URLの値によって、画面に表示する要素を操作してるんだね。

でもここでもし誰かが、URLの最後に悪意のあるスクリプトを入れたらどうなると思う？

あ！さっきみたいに、プログラムが実行されちゃうの？

その通り！nameの部分が悪意のあるプログラムになるってことだから画面に表示される要素にプログラムが含まれてしまいます。そのため、プログラムが実行されてアラートが表示されちゃうことになるよ。

なるほど！でも、これって最初の「反射型XSS」と同じじゃないの？URLにスクリプトを入れるってところが同じなような...

いい質問だね！

大きな違いは「プログラムがどこで実行されるか」なんだ。

反射型XSSは、ユーザーが悪意のあるURLをクリックするとリクエストがサーバーに送られ、サーバーがそのまま悪意のあるコードを含んだレスポンスを返すことでブラウザでコードが実行されるという仕組みになっています。

対してDOM Based XSSは、ユーザーが悪意のあるURLをクリックするとJavaScriptがURL内の値を読み取りその値を使ってDOMを書き換えることでブラウザでコードが実行されるという仕組みになります。

あ！反射型はサーバーを経由するけど、DOM Basedはブラウザの中、JavaScriptの処理の中だけで完結するんだね。

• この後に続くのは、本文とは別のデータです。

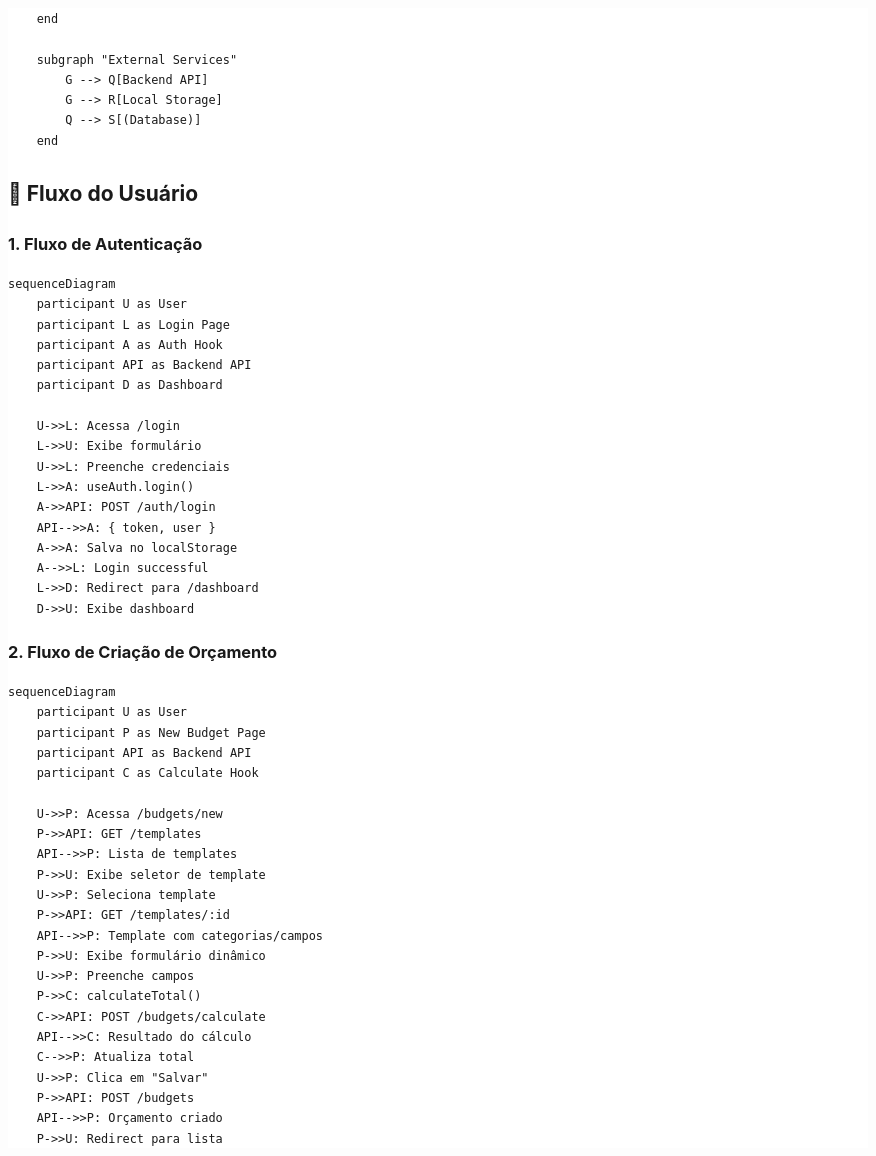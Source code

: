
 ```mermaid
    end
    
    subgraph "External Services"
        G --> Q[Backend API]
        G --> R[Local Storage]
        Q --> S[(Database)]
    end
```

## 🔄 Fluxo do Usuário

### 1. Fluxo de Autenticação

```mermaid
sequenceDiagram
    participant U as User
    participant L as Login Page
    participant A as Auth Hook
    participant API as Backend API
    participant D as Dashboard
    
    U->>L: Acessa /login
    L->>U: Exibe formulário
    U->>L: Preenche credenciais
    L->>A: useAuth.login()
    A->>API: POST /auth/login
    API-->>A: { token, user }
    A->>A: Salva no localStorage
    A-->>L: Login successful
    L->>D: Redirect para /dashboard
    D->>U: Exibe dashboard
```

### 2. Fluxo de Criação de Orçamento

```mermaid
sequenceDiagram
    participant U as User
    participant P as New Budget Page
    participant API as Backend API
    participant C as Calculate Hook
    
    U->>P: Acessa /budgets/new
    P->>API: GET /templates
    API-->>P: Lista de templates
    P->>U: Exibe seletor de template
    U->>P: Seleciona template
    P->>API: GET /templates/:id
    API-->>P: Template com categorias/campos
    P->>U: Exibe formulário dinâmico
    U->>P: Preenche campos
    P->>C: calculateTotal()
    C->>API: POST /budgets/calculate
    API-->>C: Resultado do cálculo
    C-->>P: Atualiza total
    U->>P: Clica em "Salvar"
    P->>API: POST /budgets
    API-->>P: Orçamento criado
    P->>U: Redirect para lista
```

そうそう！サーバーのコードに脆弱性があるのが反射型で、JavaScriptのコードに脆弱性があるのがDOM Basedってことだよ。

そのため、サーバー側の対策だけじゃなくて、ブラウザ側でも対策が必要になるよ。特に最近のWebアプリケーションは、ブラウザ側でもたくさんの処理をするから、DOM Based XSSの対策は重要になってきてるんだよ。

なるほど！XSSの種類によって、対策も違ってくるんだね。

XSSの対策

では最後に、XSSはどうやって対策したらいいのかについて説明します！

XSSの対策は、大きく分けて5つのアプローチがあるんだ。それぞれ詳しく見ていきましょう！

まず「エスケープ処理」は、特殊文字を安全な形式に変換することだよ。例えばこんな感じで変換します。

これを変換することで、プログラムとしてじゃなくてただの文字列として特殊文字を扱うことができるってことだね！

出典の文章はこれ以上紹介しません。